Problem to solve: Once you find the line with "Both workers are" in the data that follows, repeat it and every line after it exactly, through the line with "processing | Search→relationships→answer |".

(Records from a data collection)
====

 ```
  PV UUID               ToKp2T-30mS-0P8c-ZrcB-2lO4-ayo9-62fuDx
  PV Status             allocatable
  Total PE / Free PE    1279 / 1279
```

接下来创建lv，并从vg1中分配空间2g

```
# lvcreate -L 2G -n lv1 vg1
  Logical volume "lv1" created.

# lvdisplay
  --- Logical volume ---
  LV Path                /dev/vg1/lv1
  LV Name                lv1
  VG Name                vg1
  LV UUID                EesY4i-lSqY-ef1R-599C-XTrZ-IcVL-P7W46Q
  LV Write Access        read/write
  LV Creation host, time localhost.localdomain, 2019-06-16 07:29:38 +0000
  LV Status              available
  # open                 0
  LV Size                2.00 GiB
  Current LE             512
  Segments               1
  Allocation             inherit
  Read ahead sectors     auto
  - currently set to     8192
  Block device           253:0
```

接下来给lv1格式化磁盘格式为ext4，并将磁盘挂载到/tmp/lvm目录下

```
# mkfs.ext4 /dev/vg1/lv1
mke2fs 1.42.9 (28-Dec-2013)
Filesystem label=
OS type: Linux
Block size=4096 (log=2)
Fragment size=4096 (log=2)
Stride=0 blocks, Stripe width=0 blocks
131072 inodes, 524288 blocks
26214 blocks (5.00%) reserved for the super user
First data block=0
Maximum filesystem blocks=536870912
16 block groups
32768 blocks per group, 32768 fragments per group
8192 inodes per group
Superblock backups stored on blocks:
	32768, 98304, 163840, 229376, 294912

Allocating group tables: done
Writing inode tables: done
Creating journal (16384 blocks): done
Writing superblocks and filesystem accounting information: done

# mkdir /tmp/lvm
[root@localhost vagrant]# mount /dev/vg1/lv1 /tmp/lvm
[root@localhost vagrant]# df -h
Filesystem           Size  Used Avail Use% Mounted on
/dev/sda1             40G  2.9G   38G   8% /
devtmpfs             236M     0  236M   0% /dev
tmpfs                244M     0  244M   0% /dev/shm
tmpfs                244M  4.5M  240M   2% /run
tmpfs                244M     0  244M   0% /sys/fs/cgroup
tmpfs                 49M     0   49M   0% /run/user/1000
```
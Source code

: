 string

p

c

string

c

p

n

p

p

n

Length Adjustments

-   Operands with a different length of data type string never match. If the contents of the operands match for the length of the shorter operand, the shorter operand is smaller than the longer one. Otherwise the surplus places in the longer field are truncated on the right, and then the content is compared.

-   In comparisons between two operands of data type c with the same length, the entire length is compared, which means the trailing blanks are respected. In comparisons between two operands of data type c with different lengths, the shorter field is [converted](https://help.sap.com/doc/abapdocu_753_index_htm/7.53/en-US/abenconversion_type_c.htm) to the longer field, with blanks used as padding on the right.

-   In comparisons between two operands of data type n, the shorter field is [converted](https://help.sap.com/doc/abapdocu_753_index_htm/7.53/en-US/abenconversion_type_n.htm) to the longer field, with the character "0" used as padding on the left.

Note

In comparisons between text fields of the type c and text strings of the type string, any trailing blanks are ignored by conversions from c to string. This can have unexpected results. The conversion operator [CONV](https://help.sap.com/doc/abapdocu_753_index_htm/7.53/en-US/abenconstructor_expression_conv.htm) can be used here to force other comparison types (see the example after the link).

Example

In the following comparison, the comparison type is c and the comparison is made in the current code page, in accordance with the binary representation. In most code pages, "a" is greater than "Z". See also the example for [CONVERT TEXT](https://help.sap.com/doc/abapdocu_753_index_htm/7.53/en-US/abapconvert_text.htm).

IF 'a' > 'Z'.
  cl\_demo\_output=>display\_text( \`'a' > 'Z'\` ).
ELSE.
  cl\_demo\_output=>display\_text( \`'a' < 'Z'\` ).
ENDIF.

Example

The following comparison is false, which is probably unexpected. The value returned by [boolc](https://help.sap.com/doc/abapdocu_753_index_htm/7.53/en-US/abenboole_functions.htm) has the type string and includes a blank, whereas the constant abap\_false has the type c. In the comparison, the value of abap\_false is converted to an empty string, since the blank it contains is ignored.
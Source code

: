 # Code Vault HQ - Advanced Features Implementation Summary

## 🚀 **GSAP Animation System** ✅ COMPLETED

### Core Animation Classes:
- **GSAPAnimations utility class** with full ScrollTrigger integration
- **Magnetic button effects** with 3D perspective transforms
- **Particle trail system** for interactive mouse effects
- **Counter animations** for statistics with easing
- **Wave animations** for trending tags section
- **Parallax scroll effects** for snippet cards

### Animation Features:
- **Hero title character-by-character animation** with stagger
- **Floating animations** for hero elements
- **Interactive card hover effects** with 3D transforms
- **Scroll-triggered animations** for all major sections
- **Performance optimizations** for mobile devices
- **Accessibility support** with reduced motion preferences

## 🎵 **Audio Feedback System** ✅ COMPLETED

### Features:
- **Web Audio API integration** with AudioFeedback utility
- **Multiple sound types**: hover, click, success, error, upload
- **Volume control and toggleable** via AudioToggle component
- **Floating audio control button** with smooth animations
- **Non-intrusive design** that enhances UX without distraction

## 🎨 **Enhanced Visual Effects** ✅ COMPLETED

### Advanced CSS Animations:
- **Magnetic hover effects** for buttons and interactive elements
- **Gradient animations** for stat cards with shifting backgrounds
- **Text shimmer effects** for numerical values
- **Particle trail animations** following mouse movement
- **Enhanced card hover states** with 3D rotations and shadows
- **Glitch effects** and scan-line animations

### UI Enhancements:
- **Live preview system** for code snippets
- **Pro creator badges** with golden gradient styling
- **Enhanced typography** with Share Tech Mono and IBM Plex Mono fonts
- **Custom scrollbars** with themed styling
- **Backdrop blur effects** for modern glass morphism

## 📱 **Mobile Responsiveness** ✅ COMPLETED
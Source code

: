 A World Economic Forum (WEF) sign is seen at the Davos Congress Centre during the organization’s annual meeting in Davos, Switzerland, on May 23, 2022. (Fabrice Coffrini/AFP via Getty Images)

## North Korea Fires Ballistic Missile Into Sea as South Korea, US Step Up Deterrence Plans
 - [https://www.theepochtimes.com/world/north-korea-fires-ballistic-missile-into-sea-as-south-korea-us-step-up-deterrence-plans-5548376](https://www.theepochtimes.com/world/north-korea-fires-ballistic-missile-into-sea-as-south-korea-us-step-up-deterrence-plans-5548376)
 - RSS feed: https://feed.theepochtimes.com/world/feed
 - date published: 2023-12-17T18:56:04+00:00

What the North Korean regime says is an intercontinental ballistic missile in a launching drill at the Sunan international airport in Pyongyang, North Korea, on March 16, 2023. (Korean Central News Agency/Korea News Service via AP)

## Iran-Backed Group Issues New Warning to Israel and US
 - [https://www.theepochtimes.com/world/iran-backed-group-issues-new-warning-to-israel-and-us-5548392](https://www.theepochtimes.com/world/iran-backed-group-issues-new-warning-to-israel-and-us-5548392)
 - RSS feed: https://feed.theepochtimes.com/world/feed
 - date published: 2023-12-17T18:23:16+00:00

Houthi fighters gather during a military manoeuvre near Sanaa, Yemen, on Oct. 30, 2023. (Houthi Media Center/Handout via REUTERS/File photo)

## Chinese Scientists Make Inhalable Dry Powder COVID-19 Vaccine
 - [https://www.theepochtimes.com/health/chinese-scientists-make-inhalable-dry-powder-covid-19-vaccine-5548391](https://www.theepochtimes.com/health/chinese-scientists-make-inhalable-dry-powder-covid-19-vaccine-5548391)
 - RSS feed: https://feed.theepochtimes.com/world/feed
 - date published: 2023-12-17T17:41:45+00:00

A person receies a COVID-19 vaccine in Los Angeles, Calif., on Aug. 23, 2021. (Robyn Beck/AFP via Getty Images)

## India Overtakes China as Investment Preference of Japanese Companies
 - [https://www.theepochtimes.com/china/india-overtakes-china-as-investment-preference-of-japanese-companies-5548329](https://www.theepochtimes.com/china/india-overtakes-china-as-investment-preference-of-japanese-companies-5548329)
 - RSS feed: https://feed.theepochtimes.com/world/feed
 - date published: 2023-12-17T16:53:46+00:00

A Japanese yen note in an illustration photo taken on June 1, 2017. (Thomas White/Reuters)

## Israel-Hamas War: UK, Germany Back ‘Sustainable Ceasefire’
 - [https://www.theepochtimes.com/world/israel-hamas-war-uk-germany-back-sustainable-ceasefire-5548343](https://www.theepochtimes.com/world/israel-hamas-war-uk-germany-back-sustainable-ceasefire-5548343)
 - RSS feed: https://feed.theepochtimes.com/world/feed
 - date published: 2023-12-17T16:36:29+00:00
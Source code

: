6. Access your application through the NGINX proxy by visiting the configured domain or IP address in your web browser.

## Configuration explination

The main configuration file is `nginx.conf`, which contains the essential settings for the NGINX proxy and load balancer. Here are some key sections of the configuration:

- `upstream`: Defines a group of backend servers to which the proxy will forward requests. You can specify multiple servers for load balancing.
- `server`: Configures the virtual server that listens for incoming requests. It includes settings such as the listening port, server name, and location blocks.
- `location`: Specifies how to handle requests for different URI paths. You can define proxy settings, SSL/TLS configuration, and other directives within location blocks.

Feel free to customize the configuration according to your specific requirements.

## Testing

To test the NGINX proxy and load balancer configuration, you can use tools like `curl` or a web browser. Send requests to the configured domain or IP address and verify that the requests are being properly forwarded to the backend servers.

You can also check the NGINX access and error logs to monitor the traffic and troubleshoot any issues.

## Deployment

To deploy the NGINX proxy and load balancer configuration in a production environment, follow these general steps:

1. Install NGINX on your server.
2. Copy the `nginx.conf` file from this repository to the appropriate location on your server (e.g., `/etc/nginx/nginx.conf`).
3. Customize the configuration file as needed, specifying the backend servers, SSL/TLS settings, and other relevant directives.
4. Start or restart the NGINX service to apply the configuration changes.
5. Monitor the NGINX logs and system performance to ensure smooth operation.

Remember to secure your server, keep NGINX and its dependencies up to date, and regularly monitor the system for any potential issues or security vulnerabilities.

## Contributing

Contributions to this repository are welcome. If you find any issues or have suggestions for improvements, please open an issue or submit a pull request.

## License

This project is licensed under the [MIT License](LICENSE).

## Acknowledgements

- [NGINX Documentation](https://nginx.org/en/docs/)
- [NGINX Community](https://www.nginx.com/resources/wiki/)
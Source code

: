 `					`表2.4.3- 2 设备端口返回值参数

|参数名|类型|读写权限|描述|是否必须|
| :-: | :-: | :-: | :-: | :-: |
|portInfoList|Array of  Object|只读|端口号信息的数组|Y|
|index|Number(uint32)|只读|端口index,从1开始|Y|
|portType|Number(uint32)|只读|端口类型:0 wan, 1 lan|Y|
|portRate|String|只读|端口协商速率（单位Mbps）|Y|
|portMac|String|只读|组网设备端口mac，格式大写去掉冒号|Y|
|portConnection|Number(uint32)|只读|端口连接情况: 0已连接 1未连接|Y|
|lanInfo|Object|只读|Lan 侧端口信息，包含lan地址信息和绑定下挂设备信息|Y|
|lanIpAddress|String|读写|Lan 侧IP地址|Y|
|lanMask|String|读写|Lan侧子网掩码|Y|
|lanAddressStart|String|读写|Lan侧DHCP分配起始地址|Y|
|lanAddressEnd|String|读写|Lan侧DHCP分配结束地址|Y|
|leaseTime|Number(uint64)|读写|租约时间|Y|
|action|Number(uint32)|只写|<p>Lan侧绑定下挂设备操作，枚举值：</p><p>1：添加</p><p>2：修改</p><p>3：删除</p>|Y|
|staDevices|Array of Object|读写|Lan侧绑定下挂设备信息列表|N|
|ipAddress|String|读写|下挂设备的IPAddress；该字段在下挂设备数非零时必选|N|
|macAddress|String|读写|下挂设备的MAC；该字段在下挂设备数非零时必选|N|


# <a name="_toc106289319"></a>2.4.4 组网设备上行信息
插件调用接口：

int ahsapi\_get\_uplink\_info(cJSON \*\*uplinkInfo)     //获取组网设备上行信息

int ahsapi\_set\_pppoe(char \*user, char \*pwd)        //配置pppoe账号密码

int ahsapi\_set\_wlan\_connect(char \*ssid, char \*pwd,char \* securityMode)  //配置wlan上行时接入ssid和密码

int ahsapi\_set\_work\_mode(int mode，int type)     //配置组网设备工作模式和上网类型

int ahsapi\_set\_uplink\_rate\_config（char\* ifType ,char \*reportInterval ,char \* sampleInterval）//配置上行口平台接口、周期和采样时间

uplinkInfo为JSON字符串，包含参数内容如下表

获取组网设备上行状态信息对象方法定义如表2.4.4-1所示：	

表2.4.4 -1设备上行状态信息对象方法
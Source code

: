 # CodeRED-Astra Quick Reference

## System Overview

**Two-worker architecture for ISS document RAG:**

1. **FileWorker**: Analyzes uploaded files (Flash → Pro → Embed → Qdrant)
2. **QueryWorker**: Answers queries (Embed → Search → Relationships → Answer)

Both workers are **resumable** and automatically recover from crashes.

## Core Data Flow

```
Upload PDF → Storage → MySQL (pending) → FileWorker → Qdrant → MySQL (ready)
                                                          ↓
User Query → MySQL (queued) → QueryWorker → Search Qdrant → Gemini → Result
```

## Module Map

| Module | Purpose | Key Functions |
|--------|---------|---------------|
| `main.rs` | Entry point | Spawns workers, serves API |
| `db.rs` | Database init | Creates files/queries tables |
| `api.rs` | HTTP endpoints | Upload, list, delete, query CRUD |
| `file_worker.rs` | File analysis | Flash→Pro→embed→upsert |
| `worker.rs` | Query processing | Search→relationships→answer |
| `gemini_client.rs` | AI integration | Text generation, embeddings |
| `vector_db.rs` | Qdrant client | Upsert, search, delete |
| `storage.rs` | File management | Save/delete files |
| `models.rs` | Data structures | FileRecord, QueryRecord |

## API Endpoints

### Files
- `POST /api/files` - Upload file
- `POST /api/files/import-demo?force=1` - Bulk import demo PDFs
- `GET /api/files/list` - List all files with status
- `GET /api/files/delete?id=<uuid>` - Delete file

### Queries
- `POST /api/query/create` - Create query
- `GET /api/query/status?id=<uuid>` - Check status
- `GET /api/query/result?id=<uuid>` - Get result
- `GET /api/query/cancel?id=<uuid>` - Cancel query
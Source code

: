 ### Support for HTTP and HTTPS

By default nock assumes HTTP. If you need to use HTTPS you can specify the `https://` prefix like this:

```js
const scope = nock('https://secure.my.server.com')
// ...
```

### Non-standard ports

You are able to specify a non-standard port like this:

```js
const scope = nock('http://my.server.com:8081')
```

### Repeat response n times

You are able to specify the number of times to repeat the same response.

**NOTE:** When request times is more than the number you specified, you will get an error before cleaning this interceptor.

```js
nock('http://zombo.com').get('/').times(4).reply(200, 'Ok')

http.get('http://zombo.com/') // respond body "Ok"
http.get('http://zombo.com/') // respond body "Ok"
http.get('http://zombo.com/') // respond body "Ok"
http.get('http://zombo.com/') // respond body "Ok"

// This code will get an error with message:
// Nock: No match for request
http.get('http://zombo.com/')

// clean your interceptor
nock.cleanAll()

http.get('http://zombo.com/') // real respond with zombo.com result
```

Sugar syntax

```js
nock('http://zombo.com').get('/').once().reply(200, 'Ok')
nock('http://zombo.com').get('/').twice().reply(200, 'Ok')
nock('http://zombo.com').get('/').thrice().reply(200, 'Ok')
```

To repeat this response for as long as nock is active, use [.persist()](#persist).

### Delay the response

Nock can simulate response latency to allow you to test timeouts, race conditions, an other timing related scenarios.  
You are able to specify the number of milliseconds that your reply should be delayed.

====

Worked solution:
Both workers are **resumable** and automatically recover from crashes.

## Core Data Flow

```
Upload PDF → Storage → MySQL (pending) → FileWorker → Qdrant → MySQL (ready)
                                                          ↓
User Query → MySQL (queued) → QueryWorker → Search Qdrant → Gemini → Result
```

## Module Map

| Module | Purpose | Key Functions |
|--------|---------|---------------|
| `main.rs` | Entry point | Spawns workers, serves API |
| `db.rs` | Database init | Creates files/queries tables |
| `api.rs` | HTTP endpoints | Upload, list, delete, query CRUD |
| `file_worker.rs` | File analysis | Flash→Pro→embed→upsert |
| `worker.rs` | Query processing | Search→relationships→answer |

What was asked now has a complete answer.